Padres de familia de la Escuela Secundaria Técnica número 1, ubicada en la colonia Bella Vista en Monterrey, Nuevo León, realizaron una protesta pacífica en las afueras del plantel para exigir la expulsión de un alumno que ha generado múltiples incidentes de violencia y acoso escolar.
Motivos de la protesta
Según los manifestantes, el estudiante, identificado como José de 14 años, ha protagonizado agresiones físicas y verbales contra sus compañeros, así como amenazas hacia los docentes. Los padres denuncian que la dirección escolar no ha tomado medidas contundentes para resolver la situación, lo que ha generado un ambiente de inseguridad y temor entre los alumnos.
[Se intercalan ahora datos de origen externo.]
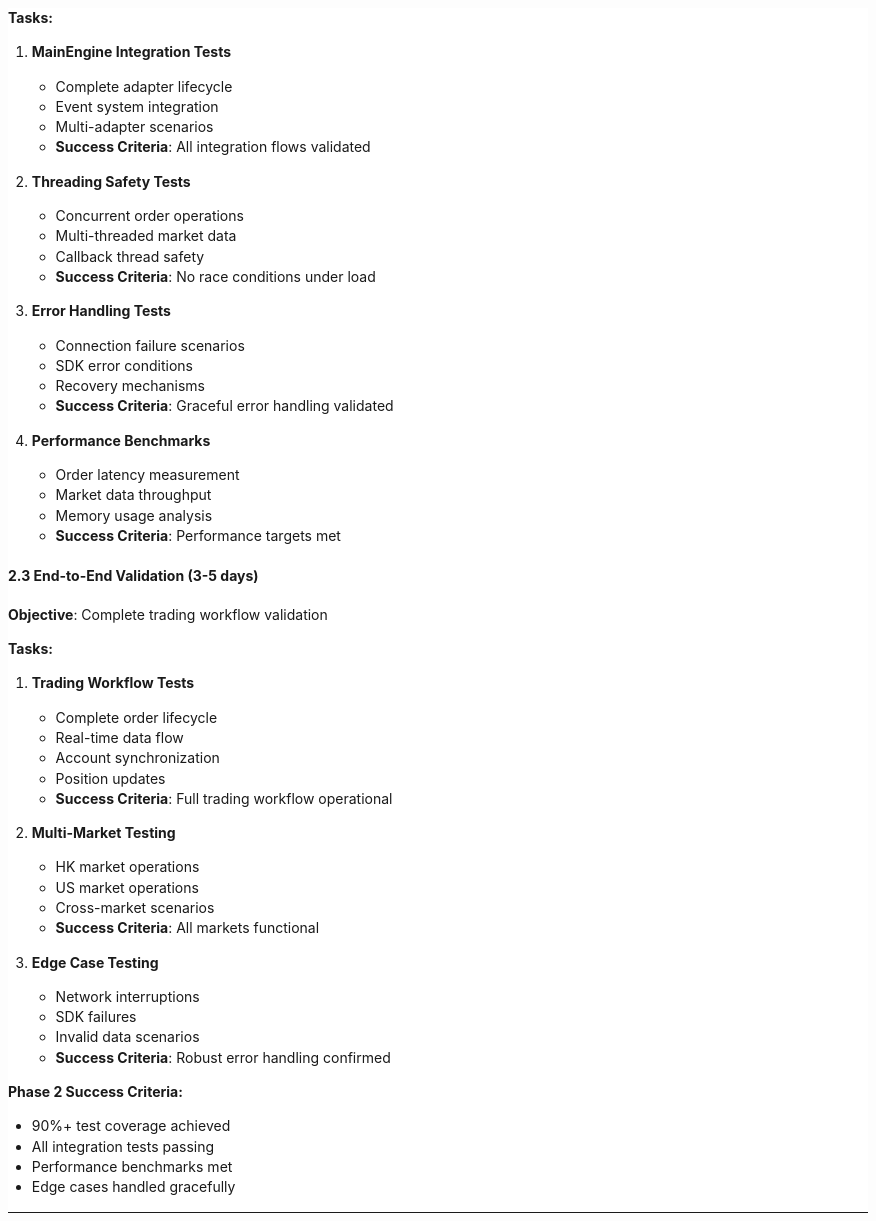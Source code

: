 **Tasks:**

1. **MainEngine Integration Tests**
   - Complete adapter lifecycle
   - Event system integration
   - Multi-adapter scenarios
   - **Success Criteria**: All integration flows validated

2. **Threading Safety Tests**
   - Concurrent order operations
   - Multi-threaded market data
   - Callback thread safety
   - **Success Criteria**: No race conditions under load

3. **Error Handling Tests**
   - Connection failure scenarios
   - SDK error conditions
   - Recovery mechanisms
   - **Success Criteria**: Graceful error handling validated

4. **Performance Benchmarks**
   - Order latency measurement
   - Market data throughput
   - Memory usage analysis
   - **Success Criteria**: Performance targets met

#### 2.3 End-to-End Validation (3-5 days)

**Objective**: Complete trading workflow validation

**Tasks:**

1. **Trading Workflow Tests**
   - Complete order lifecycle
   - Real-time data flow
   - Account synchronization
   - Position updates
   - **Success Criteria**: Full trading workflow operational

2. **Multi-Market Testing**
   - HK market operations
   - US market operations
   - Cross-market scenarios
   - **Success Criteria**: All markets functional

3. **Edge Case Testing**
   - Network interruptions
   - SDK failures
   - Invalid data scenarios
   - **Success Criteria**: Robust error handling confirmed

**Phase 2 Success Criteria:**
- 90%+ test coverage achieved
- All integration tests passing
- Performance benchmarks met
- Edge cases handled gracefully

---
“Ya no podemos permitir que nuestros hijos asistan a clases con miedo. Este alumno ha lastimado a varios compañeros y nadie hace nada”, expresó María López, madre de una de las víctimas.
Respuesta de las autoridades
La Secretaría de Educación de Nuevo León informó que se ha iniciado un proceso de investigación para evaluar el caso y determinar las sanciones correspondientes. En un comunicado, la dependencia señaló que se priorizará la seguridad de los estudiantes y se aplicarán los protocolos establecidos para casos de violencia escolar.
Además, se ha dispuesto la presencia de personal de apoyo psicológico para atender a los alumnos afectados y se realizarán reuniones con los padres de familia para informar sobre las medidas adoptadas.
Antecedentes del caso
De acuerdo con testimonios de los padres, el alumno conflictivo ha estado involucrado en riñas dentro y fuera del aula, además de haber dañado mobiliario escolar. En al menos dos ocasiones, se reportaron agresiones que requirieron atención médica para los afectados.
La situación ha generado un fuerte debate en la comunidad educativa sobre la efectividad de los protocolos contra el acoso escolar y la necesidad de reforzar la disciplina en las escuelas.
Los padres de familia advierten que continuarán con las movilizaciones hasta que se garantice un entorno seguro para sus hijos. Mientras tanto, la secundaria opera con normalidad, aunque con una notable ausencia de estudiantes cuyos padres decidieron no enviarlos a clases por temor.